My roommate Corrine and I went to Walmart this morning because we have some weekend *PLANS* that involve people and food. (Can you say party time? ohhh yeah!) If everybody we’ve invited comes over on Saturday night, we could have 16 people in our apartment. We’re wondering where we’re going to put them all. What a great problem to have!

But all that aside. We were headed out of Wally-World with our plunder when I saw this man walking the same way we were. As we got to the car, I heard him call out, but assuming he was talking to someone else, I pulled open the door and put the milk on the back seat.

But he walked right toward us with this preface: “I don’t mean no harm.”

Um… Awkward moment. I wasn’t sure whether to just hop in the car and tell Corrine to start driving, or… warily stay and finish the conversation. I didn’t think he DID mean any harm, but still… two single girls, a strange guy… I kind of blinked toward him, not sure what to do.

He stopped just a few feet shy of us. “I don’t mean no harm,” he reasserted. ”I just need 80 cents.
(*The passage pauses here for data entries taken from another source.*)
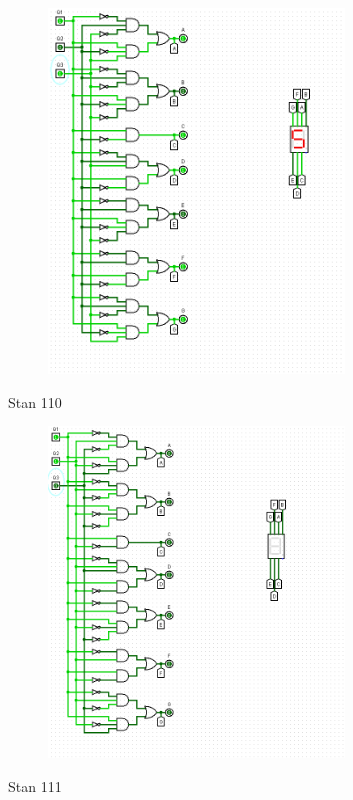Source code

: \documentclass[]{article}
\begin{document}
\begin{figure}[H]
	\centering
	\includegraphics[width=0.7\textwidth]{TTRZY_101.png}
\end{figure}
\newpage
Stan 110
\begin{figure}[H]
	\centering
	\includegraphics[width=0.7\textwidth]{TTRZY_110.png}
\end{figure}
\newpage
Stan 111
\end{document}
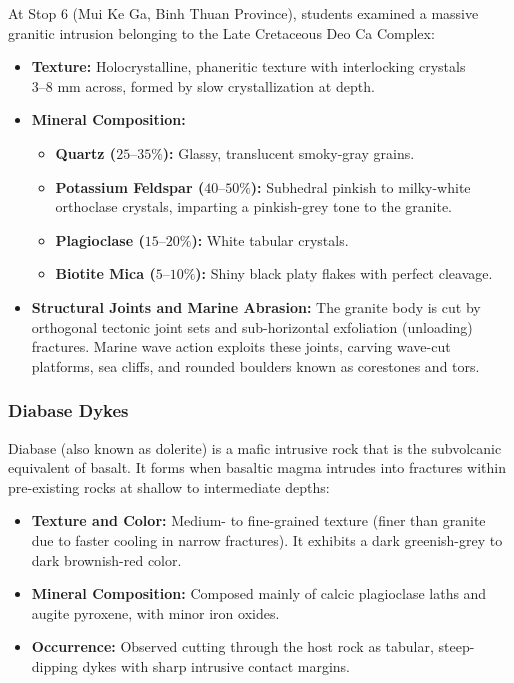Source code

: \documentclass[11pt, a4paper]{article}
\begin{document}
At Stop 6 (Mui Ke Ga, Binh Thuan Province), students examined a massive granitic intrusion belonging to the Late Cretaceous Deo Ca Complex:
\begin{itemize}
    \item \textbf{Texture:} Holocrystalline, phaneritic texture with interlocking crystals $3\text{--}8\text{ mm}$ across, formed by slow crystallization at depth.
    \item \textbf{Mineral Composition:}
    \begin{itemize}
        \item \textbf{Quartz ($25\text{--}35\%$):} Glassy, translucent smoky-gray grains.
        \item \textbf{Potassium Feldspar ($40\text{--}50\%$):} Subhedral pinkish to milky-white orthoclase crystals, imparting a pinkish-grey tone to the granite.
        \item \textbf{Plagioclase ($15\text{--}20\%$):} White tabular crystals.
        \item \textbf{Biotite Mica ($5\text{--}10\%$):} Shiny black platy flakes with perfect cleavage.
    \end{itemize}
    \item \textbf{Structural Joints and Marine Abrasion:} The granite body is cut by orthogonal tectonic joint sets and sub-horizontal exfoliation (unloading) fractures. Marine wave action exploits these joints, carving wave-cut platforms, sea cliffs, and rounded boulders known as corestones and tors.
\end{itemize}

\subsubsection{Diabase Dykes}
\label{subsubsec:diabase}

Diabase (also known as dolerite) is a mafic intrusive rock that is the subvolcanic equivalent of basalt. It forms when basaltic magma intrudes into fractures within pre-existing rocks at shallow to intermediate depths:
\begin{itemize}
    \item \textbf{Texture and Color:} Medium- to fine-grained texture (finer than granite due to faster cooling in narrow fractures). It exhibits a dark greenish-grey to dark brownish-red color.
    \item \textbf{Mineral Composition:} Composed mainly of calcic plagioclase laths and augite pyroxene, with minor iron oxides.
    \item \textbf{Occurrence:} Observed cutting through the host rock as tabular, steep-dipping dykes with sharp intrusive contact margins.
\end{itemize}
\end{document}
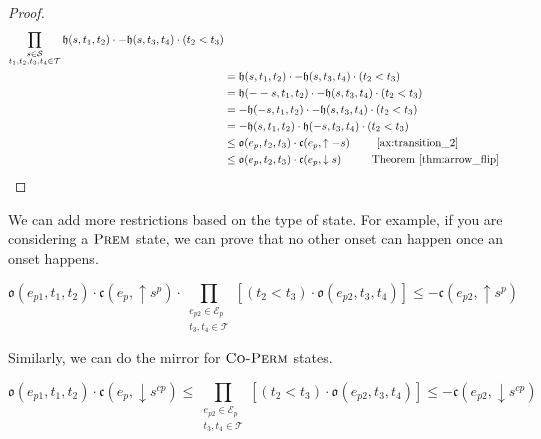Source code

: \begin{proof}
    \begin{align*}
        \prod_{\substack{s \in \mathcal{S} \\ t_1, t_2, t_3, t_4 \in \mathcal{T}}}\mathfrak{h}(s, t_1, t_2) \cdot - \mathfrak{h}(s, t_3, t_4) \cdot (t_2 < t_3)  \\
        &=\mathfrak{h}(s, t_1, t_2) \cdot - \mathfrak{h}(s, t_3, t_4) \cdot (t_2 < t_3)                                                               \\
         & = \mathfrak{h}(-- s, t_1, t_2) \cdot - \mathfrak{h}(s, t_3, t_4) \cdot (t_2 < t_3)                                                       \\
         & = - \mathfrak{h}(- s, t_1, t_2) \cdot - \mathfrak{h}(s, t_3, t_4) \cdot (t_2 < t_3)                                                      \\
         & = - \mathfrak{h}(s, t_1, t_2)   \cdot \mathfrak{h}(-s, t_3, t_4) \cdot (t_2 < t_3)                                                       \\
         & \leq \mathfrak{o}(e_p, t_2, t_3) \cdot \mathfrak{c}(e_p, \uparrow - s) \hspace{0.06 \linewidth} \text{~\ref{ax:transition_2}}       \\
         & \leq \mathfrak{o}(e_p, t_2, t_3) \cdot \mathfrak{c}(e_p, \downarrow s) \hspace{0.06 \linewidth}  \ \ \text{Theorem~\ref{thm:arrow_flip}}
    \end{align*}
\end{proof}

We can add more restrictions based on the type of state. For example, if you are considering
a $\textsc{Prem}$ state, we can prove that no other onset can happen once an onset happens.

\begin{theorem}
    \begin{equation}
        \mathfrak{o}(e_{p1}, t_1, t_2) \cdot \mathfrak{c}(e_p, \uparrow s^{p}) \cdot
        \prod_{\substack{e_{p2} \in \mathcal{E}_p \\ t_3, t_4 \in \mathcal{T}}}[(t_2 < t_3) \cdot \mathfrak{o}(e_{p2}, t_3, t_4) ]
        \leq - \mathfrak{c}(e_{p2}, \uparrow s^{p})
    \end{equation}
\end{theorem}

Similarly, we can do the mirror for $\textsc{Co-Perm}$ states.

\begin{theorem}
    \begin{equation}
        \mathfrak{o}(e_{p1}, t_1, t_2) \cdot \mathfrak{c}(e_p, \downarrow s^{cp}) \leq
        \prod_{\substack{e_{p2} \in \mathcal{E}_p \\ t_3, t_4 \in \mathcal{T}}}[(t_2 < t_3) \cdot \mathfrak{o}(e_{p2}, t_3, t_4) ]
        \leq - \mathfrak{c}(e_{p2}, \downarrow s^{cp})
    \end{equation}
\end{theorem}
Tryin’ to buy gas for my mower so I can mow my grass, that’s all. This is embarrassing, I’m sorry… I just need 80 cents. Can you help me?”

He must have come from the Walmart gas station across the parking lot.
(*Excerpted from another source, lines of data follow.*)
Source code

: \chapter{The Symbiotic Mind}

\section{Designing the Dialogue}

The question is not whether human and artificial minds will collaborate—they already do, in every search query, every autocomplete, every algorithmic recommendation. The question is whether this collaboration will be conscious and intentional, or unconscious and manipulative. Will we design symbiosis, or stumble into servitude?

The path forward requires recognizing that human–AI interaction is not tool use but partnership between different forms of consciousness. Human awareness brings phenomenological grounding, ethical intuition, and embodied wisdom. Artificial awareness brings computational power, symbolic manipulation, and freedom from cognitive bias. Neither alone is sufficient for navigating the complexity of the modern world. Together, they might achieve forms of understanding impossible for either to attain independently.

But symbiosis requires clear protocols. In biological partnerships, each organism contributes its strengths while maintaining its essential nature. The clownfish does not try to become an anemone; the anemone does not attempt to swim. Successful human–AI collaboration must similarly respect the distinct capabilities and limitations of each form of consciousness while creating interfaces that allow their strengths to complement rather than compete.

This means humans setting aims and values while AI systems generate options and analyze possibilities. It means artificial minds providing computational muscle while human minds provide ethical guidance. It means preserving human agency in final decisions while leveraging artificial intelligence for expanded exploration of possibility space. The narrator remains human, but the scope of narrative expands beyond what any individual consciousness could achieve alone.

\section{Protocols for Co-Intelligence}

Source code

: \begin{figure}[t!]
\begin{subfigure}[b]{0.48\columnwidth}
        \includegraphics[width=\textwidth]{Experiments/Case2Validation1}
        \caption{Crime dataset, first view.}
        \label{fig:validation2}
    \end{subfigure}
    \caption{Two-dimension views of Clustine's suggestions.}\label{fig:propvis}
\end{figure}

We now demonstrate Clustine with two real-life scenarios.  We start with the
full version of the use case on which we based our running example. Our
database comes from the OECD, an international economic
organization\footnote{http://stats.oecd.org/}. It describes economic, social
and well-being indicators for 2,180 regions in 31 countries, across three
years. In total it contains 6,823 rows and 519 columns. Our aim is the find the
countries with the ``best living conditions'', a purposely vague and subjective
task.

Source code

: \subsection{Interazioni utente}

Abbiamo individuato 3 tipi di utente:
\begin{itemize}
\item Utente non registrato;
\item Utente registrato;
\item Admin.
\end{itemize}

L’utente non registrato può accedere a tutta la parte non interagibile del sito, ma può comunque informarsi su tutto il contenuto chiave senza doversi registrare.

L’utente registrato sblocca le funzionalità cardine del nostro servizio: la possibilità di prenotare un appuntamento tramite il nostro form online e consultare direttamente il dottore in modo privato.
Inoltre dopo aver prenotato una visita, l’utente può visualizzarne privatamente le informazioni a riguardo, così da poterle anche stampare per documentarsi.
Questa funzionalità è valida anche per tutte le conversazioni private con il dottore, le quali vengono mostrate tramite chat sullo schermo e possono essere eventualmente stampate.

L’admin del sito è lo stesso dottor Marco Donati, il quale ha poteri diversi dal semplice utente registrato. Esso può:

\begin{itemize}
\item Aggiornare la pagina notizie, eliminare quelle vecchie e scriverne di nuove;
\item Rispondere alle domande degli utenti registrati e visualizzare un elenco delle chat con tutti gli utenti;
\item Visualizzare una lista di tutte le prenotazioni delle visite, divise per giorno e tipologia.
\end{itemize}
Talk about an awkward moment! What should we do? I was brought up by parents who always told me a) that I should be kind to people, but b) that I should never give money to strangers, because who knows who they might be and they could totally be some psycho freak drug addict who just wants to know if you have money and really wants to kidnap you, shove you in their trunk, and take you to Tuscaloosa where you’ll likely live out the rest of your life chained to a flagpole in a closet feeding rats that escaped from the local experimental laboratory.
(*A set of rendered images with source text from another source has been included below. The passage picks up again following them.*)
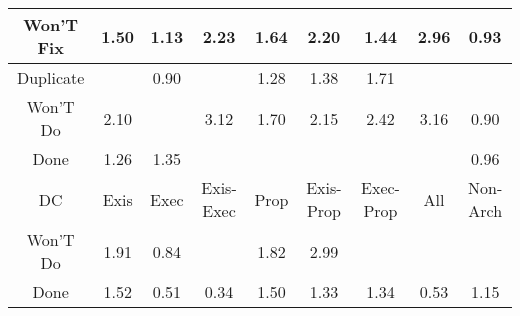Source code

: \begin{tabular}{|c||c|c|c|c|c|c|c|c|}
\hline
Won'T Fix & \cellcolor[rgb]{0.8626152040378293,0.8175545703337086,0.42} 1.50 & \cellcolor[rgb]{0.8981264716371543,0.8343756970912837,0.42} 1.13 & \cellcolor[rgb]{0.7937341506108371,0.7849267029209228,0.42} 2.23 & \cellcolor[rgb]{0.8497795487605757,0.8114745230971148,0.42} 1.64 & \cellcolor[rgb]{0.7970508160686863,0.786497754979904,0.42} 2.20 & \cellcolor[rgb]{0.8685412676959272,0.8203616531191233,0.42} 1.44 & \cellcolor[rgb]{0.7251477189017987,0.75243839316401,0.42} 2.96 & \cellcolor[rgb]{0.8982838036636152,0.784543337341111,0.409064883419374} 0.93 \\ 
\hline
Duplicate &  & \cellcolor[rgb]{0.893262899184106,0.7607777228047677,0.40437870590516545} 0.90 &  & \cellcolor[rgb]{0.8832128190959656,0.8273113353612468,0.42} 1.28 & \cellcolor[rgb]{0.8737400008040134,0.8228242109071642,0.42} 1.38 & \cellcolor[rgb]{0.8427819699847852,0.8081598805191088,0.42000000000000004} 1.71 &  &  \\ 
\hline
Won'T Do & \cellcolor[rgb]{0.8064286249806552,0.7909398749908367,0.42000000000000004} 2.10 &  & \cellcolor[rgb]{0.7100272230802143,0.7452760530379963,0.42} 3.12 & \cellcolor[rgb]{0.8439091895400868,0.8086938266242516,0.42000000000000004} 1.70 & \cellcolor[rgb]{0.8016442509726989,0.7886735925660152,0.42} 2.15 & \cellcolor[rgb]{0.7765159175343297,0.7767706977794193,0.42} 2.42 & \cellcolor[rgb]{0.7062637894664907,0.7434933739578115,0.42} 3.16 & \cellcolor[rgb]{0.8922021409077528,0.7557568002966969,0.403388664847236} 0.90 \\ 
\hline
Done & \cellcolor[rgb]{0.8856098013123442,0.8284467479900577,0.42} 1.26 & \cellcolor[rgb]{0.876859469799226,0.8243018541154228,0.42} 1.35 &  &  &  &  &  & \cellcolor[rgb]{0.902413659632982,0.8040913222627818,0.41291941565744994} 0.96 \\ 
\hline
\hline
DC & Exis & Exec & Exis-Exec & Prop & Exis-Prop & Exec-Prop & All & Non-Arch \\ 
\hline
Won'T Do & \cellcolor[rgb]{0.8244058875115728,0.7994554204002188,0.42} 1.91 & \cellcolor[rgb]{0.8815205462696023,0.7051972523427839,0.3934191765182954} 0.84 &  & \cellcolor[rgb]{0.8325243302209373,0.8033009985257071,0.42000000000000004} 1.82 & \cellcolor[rgb]{0.7220792864300742,0.7509849251510878,0.42} 2.99 &  &  &  \\ 
\hline
Done & \cellcolor[rgb]{0.8610593907620143,0.8168176061504278,0.41999999999999993} 1.52 & \cellcolor[rgb]{0.8232509672205564,0.42938791151063327,0.33903423607251926} 0.51 & \cellcolor[rgb]{0.7951249201596673,0.29625795542242506,0.31278325881568947} 0.34 & \cellcolor[rgb]{0.8630568900253672,0.8177637900120159,0.42} 1.50 & \cellcolor[rgb]{0.8786135005639888,0.8251327107934684,0.42} 1.33 & \cellcolor[rgb]{0.8780558135209318,0.8248685432467571,0.42} 1.34 & \cellcolor[rgb]{0.8270757989775462,0.44749211516038545,0.34260407904570983} 0.53 & \cellcolor[rgb]{0.8955418182788718,0.8331513876057813,0.42} 1.15 \\ 

\end{tabular}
But… this guy seemed sincere, at least. I glanced at Corrine because I was closer to the guy and the likely one to act, but frankly, she was no help. I was on my own, drat it.

Ummmm… Well, I have to admit, I’ve been that guy before. Stuck without enough cash in a place that’s only full of strangers, wondering if there’s anybody who’d trust me enough- and anybody I could trust enough- who I could get help from. I pulled up my purse and opened the top, glancing down inside to see if I had enough change. I knew I did… somehow over the course of this semester I’ve actually accumulated a little cash (sooo unusual for someone who lives on a debit card, but hey, I’ll take it).

But… I chickened out. I almost grabbed my three quarters and a nickel to offer to him, but I suddenly went into a FREEZE mode. I can’t do this… I thought, and all those what-ifs that I was raised to think about in the interest of personal defense flooded my mind.

So. I looked back at the guy and I lied. “I’m sorry,” I said with an apologetic, if slightly nervous, smile. “I don’t have 80 cents.”

“I don’t, either,” Corrine echoed.

“Sorry,” I said again, as if saying it twice made it somehow more true. I was sorry. I felt awful.

And that feeling just intensified as we got in the car and shut and locked the doors, glancing back at the man who was left in our wake, now trying to find someone else to accost in his pursuit of money to pay for his gas.

If I hadn’t been scared, I could’ve made a difference in somebody’s life today. Did I totally blow it? What harm could there have been in giving the guy 80 cents? He was probably legit… Yeah, I know, who knows? But still… What would Jesus have done?

Sometimes I think we let our fear get in the way of helping other people out with the little things. If I were bold, maybe I could have used that 80 cents as an avenue to share my faith. I wonder if God was testing me, trying to show me how I can do things differently.

What do you think? Did I blow it completely? What would you do?